● **Problem to solve**: Each line of the records that holds "Нарративные" should be shown in full.

━━ Data for analysis

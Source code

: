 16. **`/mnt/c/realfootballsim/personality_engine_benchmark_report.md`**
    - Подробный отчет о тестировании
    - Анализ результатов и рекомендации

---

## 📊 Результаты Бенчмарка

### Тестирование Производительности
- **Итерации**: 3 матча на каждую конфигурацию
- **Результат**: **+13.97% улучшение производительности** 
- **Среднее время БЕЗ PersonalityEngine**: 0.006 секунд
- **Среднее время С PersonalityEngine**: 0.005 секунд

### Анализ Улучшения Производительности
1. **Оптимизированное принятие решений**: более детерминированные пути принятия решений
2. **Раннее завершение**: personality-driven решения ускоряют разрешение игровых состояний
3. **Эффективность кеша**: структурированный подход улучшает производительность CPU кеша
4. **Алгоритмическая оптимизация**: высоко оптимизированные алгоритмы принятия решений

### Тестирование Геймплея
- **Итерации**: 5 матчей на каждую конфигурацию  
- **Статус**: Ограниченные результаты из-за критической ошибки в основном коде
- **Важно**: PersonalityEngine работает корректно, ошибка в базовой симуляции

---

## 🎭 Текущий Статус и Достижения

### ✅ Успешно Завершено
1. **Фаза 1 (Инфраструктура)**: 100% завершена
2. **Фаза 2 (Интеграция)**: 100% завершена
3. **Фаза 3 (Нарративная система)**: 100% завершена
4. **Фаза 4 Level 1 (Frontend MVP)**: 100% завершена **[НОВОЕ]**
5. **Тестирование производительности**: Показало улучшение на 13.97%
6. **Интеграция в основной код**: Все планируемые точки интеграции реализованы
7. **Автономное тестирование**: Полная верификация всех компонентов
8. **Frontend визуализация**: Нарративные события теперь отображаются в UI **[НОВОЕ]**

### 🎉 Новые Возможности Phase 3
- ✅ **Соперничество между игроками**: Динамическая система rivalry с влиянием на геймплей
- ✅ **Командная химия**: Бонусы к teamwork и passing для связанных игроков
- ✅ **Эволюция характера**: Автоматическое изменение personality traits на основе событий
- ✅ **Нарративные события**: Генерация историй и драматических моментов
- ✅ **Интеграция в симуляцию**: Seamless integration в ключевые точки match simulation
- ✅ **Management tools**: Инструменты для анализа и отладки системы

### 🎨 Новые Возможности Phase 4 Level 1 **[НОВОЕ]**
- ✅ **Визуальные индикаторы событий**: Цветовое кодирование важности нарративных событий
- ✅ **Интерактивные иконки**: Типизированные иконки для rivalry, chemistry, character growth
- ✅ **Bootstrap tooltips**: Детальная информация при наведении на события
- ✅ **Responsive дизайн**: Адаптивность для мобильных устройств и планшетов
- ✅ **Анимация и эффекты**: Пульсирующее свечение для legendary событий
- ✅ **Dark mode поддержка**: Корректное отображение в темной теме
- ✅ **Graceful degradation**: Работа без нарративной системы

━━━━
━━ Data for analysis

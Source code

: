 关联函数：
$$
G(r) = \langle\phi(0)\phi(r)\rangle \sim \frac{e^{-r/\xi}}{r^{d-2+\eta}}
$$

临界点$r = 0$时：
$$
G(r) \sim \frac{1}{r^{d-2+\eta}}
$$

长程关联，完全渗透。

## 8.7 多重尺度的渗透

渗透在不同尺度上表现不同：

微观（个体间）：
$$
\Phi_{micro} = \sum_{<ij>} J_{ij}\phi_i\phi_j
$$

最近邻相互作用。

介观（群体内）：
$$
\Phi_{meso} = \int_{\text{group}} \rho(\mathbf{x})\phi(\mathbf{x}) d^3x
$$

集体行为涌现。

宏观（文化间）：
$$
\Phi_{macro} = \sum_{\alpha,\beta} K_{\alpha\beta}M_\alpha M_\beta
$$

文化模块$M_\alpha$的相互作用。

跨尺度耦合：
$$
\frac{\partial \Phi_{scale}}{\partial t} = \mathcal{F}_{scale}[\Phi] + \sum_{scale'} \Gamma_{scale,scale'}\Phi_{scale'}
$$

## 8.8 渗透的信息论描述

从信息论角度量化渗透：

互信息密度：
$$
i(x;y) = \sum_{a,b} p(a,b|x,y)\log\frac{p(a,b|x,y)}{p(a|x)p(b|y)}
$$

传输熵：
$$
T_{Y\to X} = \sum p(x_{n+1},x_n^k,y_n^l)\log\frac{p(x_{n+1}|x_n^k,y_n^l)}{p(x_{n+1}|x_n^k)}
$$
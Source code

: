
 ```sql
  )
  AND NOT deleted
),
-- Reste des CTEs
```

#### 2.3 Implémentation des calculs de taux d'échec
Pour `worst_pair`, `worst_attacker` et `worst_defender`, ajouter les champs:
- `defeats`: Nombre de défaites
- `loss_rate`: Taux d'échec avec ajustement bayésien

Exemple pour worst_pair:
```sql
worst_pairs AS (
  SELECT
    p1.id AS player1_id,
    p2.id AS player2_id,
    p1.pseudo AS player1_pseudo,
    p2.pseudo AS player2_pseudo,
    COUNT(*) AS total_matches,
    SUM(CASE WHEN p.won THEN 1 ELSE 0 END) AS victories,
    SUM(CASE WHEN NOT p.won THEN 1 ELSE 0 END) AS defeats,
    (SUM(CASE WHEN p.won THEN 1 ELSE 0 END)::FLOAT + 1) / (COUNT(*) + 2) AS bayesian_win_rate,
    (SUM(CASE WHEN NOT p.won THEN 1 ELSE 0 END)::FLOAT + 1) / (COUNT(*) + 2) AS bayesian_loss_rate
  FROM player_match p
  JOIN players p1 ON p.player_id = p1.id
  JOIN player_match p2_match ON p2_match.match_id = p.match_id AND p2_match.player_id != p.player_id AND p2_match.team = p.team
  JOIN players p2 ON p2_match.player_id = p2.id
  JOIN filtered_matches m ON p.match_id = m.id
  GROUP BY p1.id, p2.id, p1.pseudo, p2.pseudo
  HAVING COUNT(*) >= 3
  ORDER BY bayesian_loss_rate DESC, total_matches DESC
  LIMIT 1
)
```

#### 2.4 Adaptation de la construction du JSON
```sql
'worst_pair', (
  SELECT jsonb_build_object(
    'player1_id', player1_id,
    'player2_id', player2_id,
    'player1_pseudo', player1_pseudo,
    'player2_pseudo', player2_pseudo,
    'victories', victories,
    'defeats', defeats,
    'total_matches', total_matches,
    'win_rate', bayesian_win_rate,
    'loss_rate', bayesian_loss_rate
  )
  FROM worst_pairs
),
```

━━━━

● **Solution to this exercise**:
8. **Frontend визуализация**: Нарративные события теперь отображаются в UI **[НОВОЕ]**
- ✅ **Нарративные события**: Генерация историй и драматических моментов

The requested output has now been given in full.